WIP: feat(storage): add transaction support with journal, undo, and crash recovery by qin-ctx · Pull Request #431 · volcengine/OpenViking

qin-ctx · 2026-03-05T08:00:02Z

Description

Implement a full transaction mechanism for VikingFS storage operations, including write-ahead journal (WAL), undo/rollback, path locking, context manager API, and crash recovery.
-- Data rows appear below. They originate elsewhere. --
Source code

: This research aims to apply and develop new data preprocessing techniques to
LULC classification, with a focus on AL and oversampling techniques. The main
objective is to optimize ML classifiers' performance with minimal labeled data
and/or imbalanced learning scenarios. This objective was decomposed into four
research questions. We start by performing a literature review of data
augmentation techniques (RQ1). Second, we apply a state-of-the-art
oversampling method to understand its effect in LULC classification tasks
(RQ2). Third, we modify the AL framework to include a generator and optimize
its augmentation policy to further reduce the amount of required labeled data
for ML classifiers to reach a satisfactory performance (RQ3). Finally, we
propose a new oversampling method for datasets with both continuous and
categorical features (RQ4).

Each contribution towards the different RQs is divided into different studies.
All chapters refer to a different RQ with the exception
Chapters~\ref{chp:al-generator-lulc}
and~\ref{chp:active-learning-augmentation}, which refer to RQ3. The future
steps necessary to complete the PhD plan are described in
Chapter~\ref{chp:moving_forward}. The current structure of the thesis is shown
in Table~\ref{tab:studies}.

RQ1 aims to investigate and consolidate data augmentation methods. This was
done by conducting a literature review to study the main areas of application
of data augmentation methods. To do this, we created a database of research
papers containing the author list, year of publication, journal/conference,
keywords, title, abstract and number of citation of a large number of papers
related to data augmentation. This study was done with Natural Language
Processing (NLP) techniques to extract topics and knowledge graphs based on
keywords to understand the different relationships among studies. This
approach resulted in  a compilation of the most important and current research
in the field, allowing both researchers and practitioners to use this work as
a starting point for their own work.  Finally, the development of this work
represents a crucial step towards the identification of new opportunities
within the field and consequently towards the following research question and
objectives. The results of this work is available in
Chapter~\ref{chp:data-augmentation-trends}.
Core write operations (rm, mv, add_resource, session.commit) now have atomicity guarantees — automatic rollback on failure and automatic recovery on restart after process crashes.

cc @r266-tech

Related Issue

Closes #390

RFC Discussion: #115

Type of Change

Bug fix
New feature (non-breaking change that adds functionality)
Documentation update
Test update

Scope & Limitations

Important

This design is for single-node deployments only and does not support multi-node/distributed scenarios.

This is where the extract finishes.